The consultation report aims to engage the public on AI's potential benefits, risks, and challenges, while also showcasing how financial firms, including banks, are already managing these risks successfully.
The Federal Reserve has monitored bank AI usage for nearly a decade, observing a noticeable increase across institutions of all sizes and a variety of use cases.
This extensive US experience has significantly informed the FSB's report, focusing on supporting responsible innovation through leveraging AI tools in operations for the benefit of institutions and their customers.
Proportionality in AI governance
A core aspect of managing AI risks involves understanding specific use cases and their materiality to business operations or legal obligations.

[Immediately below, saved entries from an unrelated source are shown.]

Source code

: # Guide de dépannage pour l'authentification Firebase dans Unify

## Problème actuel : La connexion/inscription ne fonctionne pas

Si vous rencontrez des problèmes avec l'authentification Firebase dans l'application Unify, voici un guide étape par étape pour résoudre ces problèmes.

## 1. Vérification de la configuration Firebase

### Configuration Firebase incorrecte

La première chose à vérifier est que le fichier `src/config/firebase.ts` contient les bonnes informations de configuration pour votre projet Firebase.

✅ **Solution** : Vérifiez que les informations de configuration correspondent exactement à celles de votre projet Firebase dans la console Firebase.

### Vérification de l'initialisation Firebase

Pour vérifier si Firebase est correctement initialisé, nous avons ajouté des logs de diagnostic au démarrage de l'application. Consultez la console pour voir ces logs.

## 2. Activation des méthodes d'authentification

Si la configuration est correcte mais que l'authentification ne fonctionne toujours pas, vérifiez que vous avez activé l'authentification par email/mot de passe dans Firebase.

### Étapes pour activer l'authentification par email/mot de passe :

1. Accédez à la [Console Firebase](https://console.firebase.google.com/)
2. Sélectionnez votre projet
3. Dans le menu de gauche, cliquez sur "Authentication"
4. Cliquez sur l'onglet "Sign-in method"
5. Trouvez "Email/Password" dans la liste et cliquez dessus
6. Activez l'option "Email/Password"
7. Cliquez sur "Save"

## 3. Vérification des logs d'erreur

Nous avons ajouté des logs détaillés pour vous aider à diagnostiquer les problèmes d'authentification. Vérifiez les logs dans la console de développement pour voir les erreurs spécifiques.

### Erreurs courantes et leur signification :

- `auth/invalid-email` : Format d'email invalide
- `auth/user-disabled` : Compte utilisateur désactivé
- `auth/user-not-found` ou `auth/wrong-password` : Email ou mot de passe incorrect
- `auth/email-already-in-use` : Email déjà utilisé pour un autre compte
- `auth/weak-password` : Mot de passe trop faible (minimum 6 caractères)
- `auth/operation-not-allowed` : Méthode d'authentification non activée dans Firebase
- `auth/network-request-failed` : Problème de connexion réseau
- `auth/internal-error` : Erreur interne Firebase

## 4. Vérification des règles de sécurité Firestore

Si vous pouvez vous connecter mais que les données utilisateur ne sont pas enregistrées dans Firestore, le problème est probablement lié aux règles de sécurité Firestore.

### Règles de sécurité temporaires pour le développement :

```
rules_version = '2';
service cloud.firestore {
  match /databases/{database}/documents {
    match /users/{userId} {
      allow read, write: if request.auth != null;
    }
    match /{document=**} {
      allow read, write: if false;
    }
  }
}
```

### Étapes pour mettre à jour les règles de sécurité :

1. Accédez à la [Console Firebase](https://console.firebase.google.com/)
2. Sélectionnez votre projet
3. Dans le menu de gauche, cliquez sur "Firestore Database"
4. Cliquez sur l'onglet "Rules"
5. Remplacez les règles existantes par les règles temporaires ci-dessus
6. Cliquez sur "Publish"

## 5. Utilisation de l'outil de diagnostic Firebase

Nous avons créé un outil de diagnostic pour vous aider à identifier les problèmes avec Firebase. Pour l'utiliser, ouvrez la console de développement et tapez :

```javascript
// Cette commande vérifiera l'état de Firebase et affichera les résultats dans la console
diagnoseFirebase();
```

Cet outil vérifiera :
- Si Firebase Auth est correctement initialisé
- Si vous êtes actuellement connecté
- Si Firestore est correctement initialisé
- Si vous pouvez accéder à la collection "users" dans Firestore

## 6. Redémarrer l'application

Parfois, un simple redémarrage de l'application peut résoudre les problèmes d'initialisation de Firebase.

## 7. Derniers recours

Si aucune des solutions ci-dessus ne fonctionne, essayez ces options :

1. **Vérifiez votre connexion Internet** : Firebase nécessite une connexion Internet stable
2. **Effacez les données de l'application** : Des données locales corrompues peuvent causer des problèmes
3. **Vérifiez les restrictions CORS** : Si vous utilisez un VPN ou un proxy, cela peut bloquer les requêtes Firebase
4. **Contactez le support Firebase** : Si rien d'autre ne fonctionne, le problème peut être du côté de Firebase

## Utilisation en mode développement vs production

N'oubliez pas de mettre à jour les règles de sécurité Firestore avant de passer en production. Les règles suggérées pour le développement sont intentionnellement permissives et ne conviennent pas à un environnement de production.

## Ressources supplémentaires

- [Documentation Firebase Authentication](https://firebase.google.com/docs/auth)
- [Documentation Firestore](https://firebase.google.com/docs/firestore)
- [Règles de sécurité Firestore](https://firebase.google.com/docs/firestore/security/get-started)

The FSB report provides various examples and case studies to illustrate appropriate governance and controls, clarifying that these are not exhaustive.
It emphasizes that lower-risk AI uses should receive a lighter supervisory and regulatory touch.
The report also focuses significantly on proportionality, recognizing that complex applications for larger institutions differ from simpler uses by smaller firms.
This guidance aims to promote innovation across financial institutions of all sizes, not just the largest ones, by ensuring appropriate balance in AI adoption and use.
A foundational, yet flexible, framework
This report represents a crucial initial step in establishing sound practices for AI in finance, effectively balancing innovation with necessary safeguards.
Its emphasis on proportionality and materiality provides a pragmatic framework, adaptable to the diverse landscape of financial institutions.
However, the true challenge lies in its future relevance, demanding continuous updates and flexible interpretation to keep pace with AI's relentless evolution.